What's DevOps?

IT has a cool new name

Jan 05, 2021

The TL;DR

DevOps is a process (e.g. a bunch of key practices) that helps teams take software they’ve built and make sure it works well at scale.

Building software is only part of the battle - you need to distribute it to your customers, and it needs to work for them, all the time
Mass adoption of the cloud has moved software to the web and scaled it by a lot, which makes actually running that software kinda hard
DevOps can be a team, but it’s mostly a process that centers around 4 big things: pre-release building, CI/CD, infrastructure, and monitoring

Entire public companies like JFrog and Datadog exist within the DevOps workflow, so it’s worth getting to know.

How we got here

To understand why DevOps as a concept has gotten really popular recently, you need to understand software delivery and how that’s changed over time.

→ What it means to deliver software

When a team of engineers builds an application, it’s just a bunch of code. And that code needs to run somewhere for users to access it and get value out of it. During development, developers tend to run that code on their personal computers, but that’s obviously not scalable - so when they’re ready to share the software with the world, they’ll put that code on big powerful servers, and let people access it via a domain name like https://technically.dev.

Sometimes, the codebase might be split between those servers and your laptop.
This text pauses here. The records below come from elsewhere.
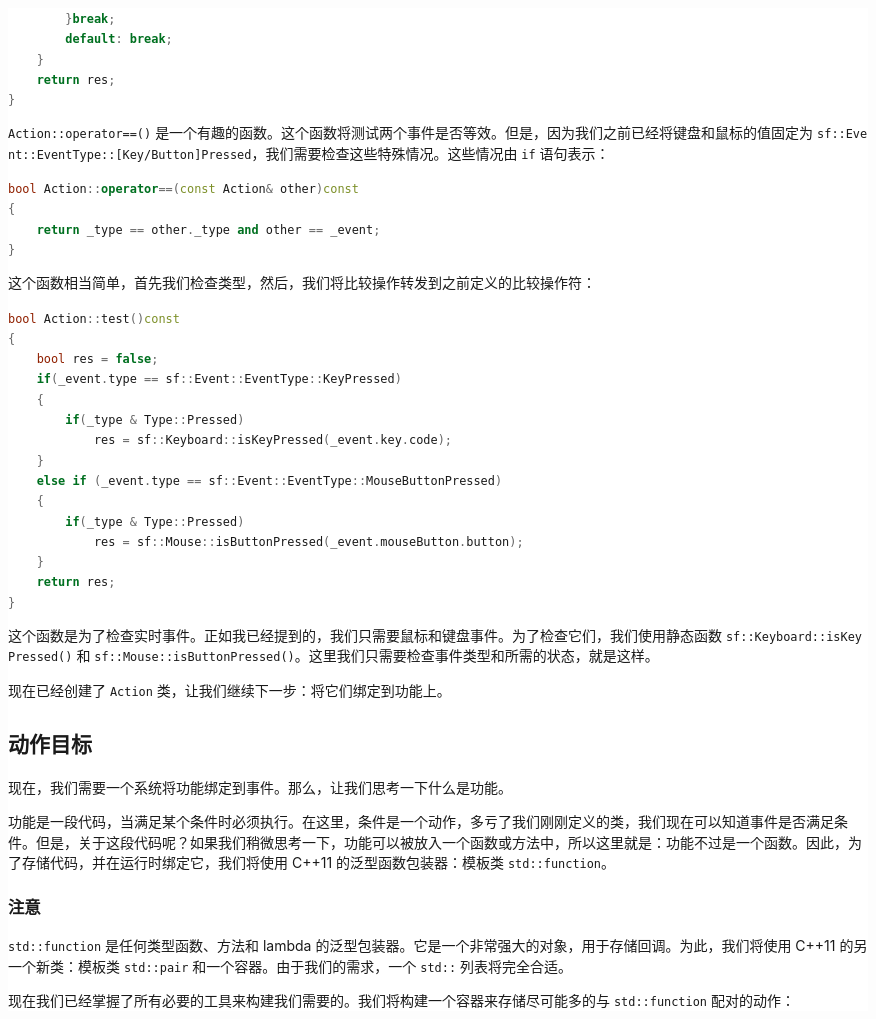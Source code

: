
 ```cpp
        }break;
        default: break;
    }
    return res;
}
```

`Action::operator==()` 是一个有趣的函数。这个函数将测试两个事件是否等效。但是，因为我们之前已经将键盘和鼠标的值固定为 `sf::Event::EventType::[Key/Button]Pressed`，我们需要检查这些特殊情况。这些情况由 `if` 语句表示：

```cpp
bool Action::operator==(const Action& other)const
{
    return _type == other._type and other == _event;
}
```

这个函数相当简单，首先我们检查类型，然后，我们将比较操作转发到之前定义的比较操作符：

```cpp
bool Action::test()const
{
    bool res = false;
    if(_event.type == sf::Event::EventType::KeyPressed)
    {
        if(_type & Type::Pressed)
            res = sf::Keyboard::isKeyPressed(_event.key.code);
    }
    else if (_event.type == sf::Event::EventType::MouseButtonPressed)
    {
        if(_type & Type::Pressed)
            res = sf::Mouse::isButtonPressed(_event.mouseButton.button);
    }
    return res;
}
```

这个函数是为了检查实时事件。正如我已经提到的，我们只需要鼠标和键盘事件。为了检查它们，我们使用静态函数 `sf::Keyboard::isKeyPressed()` 和 `sf::Mouse::isButtonPressed()`。这里我们只需要检查事件类型和所需的状态，就是这样。

现在已经创建了 `Action` 类，让我们继续下一步：将它们绑定到功能上。

## 动作目标

现在，我们需要一个系统将功能绑定到事件。那么，让我们思考一下什么是功能。

功能是一段代码，当满足某个条件时必须执行。在这里，条件是一个动作，多亏了我们刚刚定义的类，我们现在可以知道事件是否满足条件。但是，关于这段代码呢？如果我们稍微思考一下，功能可以被放入一个函数或方法中，所以这里就是：功能不过是一个函数。因此，为了存储代码，并在运行时绑定它，我们将使用 C++11 的泛型函数包装器：模板类 `std::function`。

### 注意

`std::function` 是任何类型函数、方法和 lambda 的泛型包装器。它是一个非常强大的对象，用于存储回调。为此，我们将使用 C++11 的另一个新类：模板类 `std::pair` 和一个容器。由于我们的需求，一个 `std::` 列表将完全合适。

现在我们已经掌握了所有必要的工具来构建我们需要的。我们将构建一个容器来存储尽可能多的与 `std::function` 配对的动作：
When you run Apple’s Mail app, the actual app (the frontend) is running on your computer, but the backend (storing the mail, sending emails, etc.) is happening on the servers of whoever is providing your email address (Google, if you’re using a Gmail address).

So in general, delivering software means taking the application you’ve built and figuring out how to distribute it widely to whoever wants to use it.

→ How things have changed, a lot

Just 10-15 short years ago, a lot of delivering software meant literally delivering software - Microsoft Office used to ship to you on a CD that you’d install directly to your computer. And it wasn’t web-based, so you didn’t need internet access to use Excel or Powerpoint. The public cloud (AWS and co.) didn’t exist, so if you needed to run software on a server or two, you’d need to literally build that infrastructure yourself, which used to cost millions of dollars up front. So naturally, software delivery was bespoke and on the slower side.

But then people started consuming software via the internet, and public clouds like AWS made it cheap and easy to use a server without having to build a data center. That fundamentally changed 3 things:

The scale of software increased - software is generally used by a lot more people than in the past. You could realistically need to support millions of users for your application
Infrastructure got more complicated - we’re moving towards increasingly specialized managed infrastructure for different parts of the stack. Generally, you don’t just throw your code onto a box and forget about it anymore
Teams started releasing a lot more often - changes in philosophy mean teams are now shipping code changes to users as often as multiple times a day, which means many many more opportunities to break things

With these fundamental shifts happening, teams needed to start building processes for managing this stuff, and making sure their apps didn’t constantly break and disappoint their users. And that’s basically what DevOps is - making sure your app works at scale.

Pillars of DevOps

Different articles across the web will describe DevOps as a philosophy, a process, a set of practices, or even a team - the easiest way to understand it for me personally has been as a set of responsibilities and practices that someone (ideally everyone) at your company should be focusing on.

→ Pre-release building

Making sure your software can get delivered at scale starts with building it in a fundamentally sound and scalable way. There are some basic principles to follow here, like separating frontend and backend logic, trying to keep your app not huge, optimizing database queries, and things like that.

→ CI/CD and testing

Once software is ready to ship, it needs to get rigorously tested to make sure you haven’t missed any edge cases and that you can have reasonable confidence that it won’t break for your users.

🧠 Jog your memory 🧠
CI/CD (continuous integration and delivery) is the philosophy of getting your tests integrated with your code automatically, and shipping code very frequently. We wrote about it more in depth here.
🧠 Jog your memory 🧠

Let’s say we’re building a special new onboarding flow for our users that helps personalize their experience by asking them what their company role is (e.g. data scientist, engineer, product manager). An automated testing suite might run through this flow as a new user and an existing user, and test to make sure that the flow only triggers for new users.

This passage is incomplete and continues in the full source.